Pictures paired with source code:
Content starts

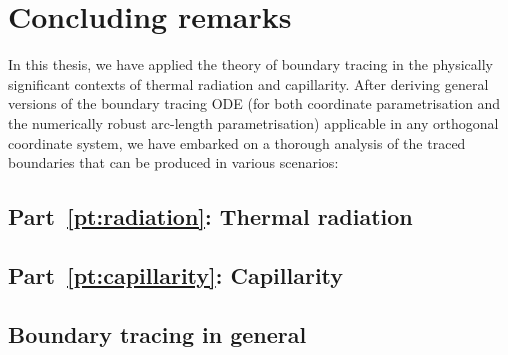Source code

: \chapter{Concluding remarks}
\label{ch:concluding}

In this thesis,
we have applied the theory of boundary tracing
in the physically significant contexts
of thermal radiation and capillarity.
After deriving general versions of the boundary tracing ODE
(for both coordinate parametrisation
and the numerically robust arc-length parametrisation)
applicable in any orthogonal coordinate system,
we have embarked on a thorough analysis
of the traced boundaries that can be produced in various scenarios:

\section{Part~\ref*{pt:radiation}: Thermal radiation}
\label{sec:concluding.radiation}

\section{Part~\ref*{pt:capillarity}: Capillarity}
\label{sec:concluding.capillarity}

\section{Boundary tracing in general}
\label{sec:concluding.tracing}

Content ends

■ **Exercise**: Set down exactly and only the lines from the start of the entries above through the line containing "After deriving general", both ends included, omitting the pictures.

■ **Problem solution**:
Source code

: \chapter{Concluding remarks}
\label{ch:concluding}

In this thesis,
we have applied the theory of boundary tracing
in the physically significant contexts
of thermal radiation and capillarity.
After deriving general versions of the boundary tracing ODE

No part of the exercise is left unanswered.